### [Exercise brief]
Of all the lines below, return only those starting with the line holding "connection.addHandler('/test', function(msg, data)" and going on through the line holding "https://github.com/mdonoughe/txWebSocket .", exactly as written.
=== Begin Enclosure ===
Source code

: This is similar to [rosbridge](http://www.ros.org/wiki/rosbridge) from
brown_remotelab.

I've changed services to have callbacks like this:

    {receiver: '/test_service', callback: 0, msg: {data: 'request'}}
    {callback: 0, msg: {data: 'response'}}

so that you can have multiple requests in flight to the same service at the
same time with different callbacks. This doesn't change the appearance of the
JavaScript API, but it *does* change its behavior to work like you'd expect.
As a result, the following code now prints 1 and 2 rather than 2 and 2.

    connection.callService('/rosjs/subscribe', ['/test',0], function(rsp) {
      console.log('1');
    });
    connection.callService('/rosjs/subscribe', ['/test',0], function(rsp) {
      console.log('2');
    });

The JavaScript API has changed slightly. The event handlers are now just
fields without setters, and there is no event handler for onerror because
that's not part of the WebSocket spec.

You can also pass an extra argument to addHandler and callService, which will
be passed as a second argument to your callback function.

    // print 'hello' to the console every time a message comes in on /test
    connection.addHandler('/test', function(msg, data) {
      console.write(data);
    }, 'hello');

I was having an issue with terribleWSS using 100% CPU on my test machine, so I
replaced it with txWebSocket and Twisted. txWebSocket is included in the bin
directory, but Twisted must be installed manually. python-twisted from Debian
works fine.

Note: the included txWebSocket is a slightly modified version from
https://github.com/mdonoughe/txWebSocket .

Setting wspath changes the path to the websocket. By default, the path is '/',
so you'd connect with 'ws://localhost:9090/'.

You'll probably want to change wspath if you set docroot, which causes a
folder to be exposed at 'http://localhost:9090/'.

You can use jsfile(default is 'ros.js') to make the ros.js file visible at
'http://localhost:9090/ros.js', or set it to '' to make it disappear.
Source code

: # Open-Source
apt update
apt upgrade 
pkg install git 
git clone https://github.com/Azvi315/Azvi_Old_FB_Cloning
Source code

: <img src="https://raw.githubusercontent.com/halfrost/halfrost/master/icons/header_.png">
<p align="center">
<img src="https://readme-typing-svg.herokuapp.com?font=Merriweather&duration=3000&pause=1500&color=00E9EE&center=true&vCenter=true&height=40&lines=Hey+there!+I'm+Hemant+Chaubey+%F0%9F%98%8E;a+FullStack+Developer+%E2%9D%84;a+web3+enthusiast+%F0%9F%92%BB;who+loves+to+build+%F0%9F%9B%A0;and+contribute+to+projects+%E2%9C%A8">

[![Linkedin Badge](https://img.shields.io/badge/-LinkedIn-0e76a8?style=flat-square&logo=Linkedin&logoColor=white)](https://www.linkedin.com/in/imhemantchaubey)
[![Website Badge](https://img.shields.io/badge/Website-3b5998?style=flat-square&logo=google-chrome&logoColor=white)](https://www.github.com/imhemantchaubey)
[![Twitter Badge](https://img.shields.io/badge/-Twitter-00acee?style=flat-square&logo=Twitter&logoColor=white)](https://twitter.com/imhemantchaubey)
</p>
=== End Enclosure ===
=== Begin Enclosure ===
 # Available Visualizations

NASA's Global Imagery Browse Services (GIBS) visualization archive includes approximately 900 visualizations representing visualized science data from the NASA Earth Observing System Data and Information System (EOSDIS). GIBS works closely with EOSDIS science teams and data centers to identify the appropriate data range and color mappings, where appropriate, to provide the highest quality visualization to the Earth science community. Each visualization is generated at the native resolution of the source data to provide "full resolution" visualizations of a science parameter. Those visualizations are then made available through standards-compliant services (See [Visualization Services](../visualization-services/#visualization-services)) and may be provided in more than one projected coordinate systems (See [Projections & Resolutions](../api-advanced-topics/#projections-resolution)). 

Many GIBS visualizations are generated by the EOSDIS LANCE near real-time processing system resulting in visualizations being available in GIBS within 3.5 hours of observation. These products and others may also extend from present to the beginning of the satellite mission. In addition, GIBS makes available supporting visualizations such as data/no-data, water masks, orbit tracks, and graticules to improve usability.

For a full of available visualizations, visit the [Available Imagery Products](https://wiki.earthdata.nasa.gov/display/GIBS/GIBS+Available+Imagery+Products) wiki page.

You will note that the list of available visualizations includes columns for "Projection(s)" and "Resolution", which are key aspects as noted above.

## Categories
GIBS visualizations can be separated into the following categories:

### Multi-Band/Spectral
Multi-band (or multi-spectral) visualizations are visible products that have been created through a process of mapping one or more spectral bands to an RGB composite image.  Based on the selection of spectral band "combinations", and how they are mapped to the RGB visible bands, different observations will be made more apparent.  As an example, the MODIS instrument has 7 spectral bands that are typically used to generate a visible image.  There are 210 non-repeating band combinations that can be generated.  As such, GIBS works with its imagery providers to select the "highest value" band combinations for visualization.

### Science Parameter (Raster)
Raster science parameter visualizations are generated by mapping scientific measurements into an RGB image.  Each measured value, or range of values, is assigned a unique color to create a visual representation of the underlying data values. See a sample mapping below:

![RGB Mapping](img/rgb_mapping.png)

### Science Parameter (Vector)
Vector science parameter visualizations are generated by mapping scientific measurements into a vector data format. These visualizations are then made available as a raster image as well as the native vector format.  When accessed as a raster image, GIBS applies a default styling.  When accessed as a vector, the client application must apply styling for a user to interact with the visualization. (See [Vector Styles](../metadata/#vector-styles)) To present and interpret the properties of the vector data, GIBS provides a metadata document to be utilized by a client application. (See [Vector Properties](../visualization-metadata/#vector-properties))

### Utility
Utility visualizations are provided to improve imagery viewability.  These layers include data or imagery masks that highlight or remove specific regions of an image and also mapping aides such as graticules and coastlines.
=== End Enclosure ===
### [Answer for the task]
    connection.addHandler('/test', function(msg, data) {
      console.write(data);
    }, 'hello');

I was having an issue with terribleWSS using 100% CPU on my test machine, so I
replaced it with txWebSocket and Twisted. txWebSocket is included in the bin
directory, but Twisted must be installed manually. python-twisted from Debian
works fine.

Note: the included txWebSocket is a slightly modified version from
https://github.com/mdonoughe/txWebSocket .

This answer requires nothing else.